What is clinical research?

Clinical research is medical research that involves people. People volunteer to participate in carefully conducted investigations that ultimately uncover better ways to treat, prevent, diagnose, and understand human disease. Clinical research includes trials that test new treatments, medical devices and therapies.

Why volunteer?

People participate in clinical trials for a variety of reasons. Healthy volunteers say they participate to help others and to contribute to moving science forward. Participants with an illness or disease also participate to help others, but also to possibly receive the newest treatment and to have the additional care and attention from the clinical trial staff. Trials can also help others better understand how the treatment works in people of different races and genders. Clinical trials offer hope for many people and an opportunity to help researchers find better treatments for others in the future.

Who participates in clinical trials?

Many different types of people participate in clinical trials. Some are healthy, while others may have illnesses. A healthy volunteer is a person with no known significant health problems who participates in clinical research to test a new drug, device, or intervention. Research procedures with healthy volunteers are designed to develop new knowledge, not to provide direct benefit to study participants. Healthy volunteers have always played an important role in research.
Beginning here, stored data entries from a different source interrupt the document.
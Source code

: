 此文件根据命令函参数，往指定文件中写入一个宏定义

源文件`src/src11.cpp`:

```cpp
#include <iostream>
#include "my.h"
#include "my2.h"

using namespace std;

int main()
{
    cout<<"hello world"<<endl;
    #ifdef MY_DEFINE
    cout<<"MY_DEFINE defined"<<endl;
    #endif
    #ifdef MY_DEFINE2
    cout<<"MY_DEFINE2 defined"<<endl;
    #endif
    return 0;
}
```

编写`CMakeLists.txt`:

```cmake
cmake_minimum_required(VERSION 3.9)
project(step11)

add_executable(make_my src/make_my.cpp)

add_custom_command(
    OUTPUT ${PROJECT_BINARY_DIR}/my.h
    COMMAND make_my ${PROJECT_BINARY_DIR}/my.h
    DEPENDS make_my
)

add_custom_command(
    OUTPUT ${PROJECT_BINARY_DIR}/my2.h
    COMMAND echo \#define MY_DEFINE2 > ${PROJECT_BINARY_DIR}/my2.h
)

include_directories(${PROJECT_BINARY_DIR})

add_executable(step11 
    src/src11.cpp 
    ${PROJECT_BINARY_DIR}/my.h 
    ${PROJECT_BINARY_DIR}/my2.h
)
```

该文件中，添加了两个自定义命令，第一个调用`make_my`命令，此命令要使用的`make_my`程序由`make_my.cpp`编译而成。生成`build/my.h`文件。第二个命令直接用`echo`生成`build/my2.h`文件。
A patient volunteer has a known health problem and participates in research to better understand, diagnose, treat, or cure that disease or condition. Research procedures with a patient volunteer help develop new knowledge. These procedures may or may not benefit the study participants.

Patient volunteers may be involved in studies similar to those in which healthy volunteers participate. These studies involve drugs, devices, or interventions designed to prevent, treat, or cure disease. Although these studies may provide direct benefit to patient volunteers, the main aim is to prove, by scientific means, the effects and limitations of the experimental treatment.

What are the risks?

Some treatments that are being tested may have side effects that can be unpleasant, serious, or even life-threatening. Because the treatments being studied are new, doctors don’t always know what the side effects will be. Many side effects are temporary and go away when the treatment is stopped. But others can be permanent. Some side effects appear during treatment, while others may not show up until after the treatment is over. The risks depend on the treatment being studied and all known risks should be fully explained to you by the researchers.

How am I protected?

To help you decide if you want to be in a study, FDA requires that you be given complete information about the study before you agree to take part. This is known as informed consent.

Informed consents must be written in language that you understand. If you don’t, be sure to ask the study doctor or research staff to explain it. Make sure you understand all of it before you agree to be in the study.

Before you can be in the study, you must sign the informed consent form, showing that you have been given this information and understand it. The informed consent form is not a contract and you can leave the study at any time, for any reason.

Each clinical trial in the United States must be approved and monitored by an Institutional Review Board (IRB) to ensure that the rights and welfare of the participants are protected. An IRB is an independent committee that consists of doctors, lay persons and members of the community not affiliated with the research institute.

What happens after a clinical trial is completed?

After a clinical trial is completed, researchers carefully examine information collected during the study before making decisions about the meaning of the findings and about further testing. After a phase 1 or 2 trial, the researchers decide whether to move on to the next phase or to stop testing the agent or intervention because it was unsafe or ineffective. When a phase 3 trial is completed, the researchers examine the data and decide whether the results have medical importance. Once a new approach has been proven safe and effective in a clinical trial, it may become the standard of medical practice.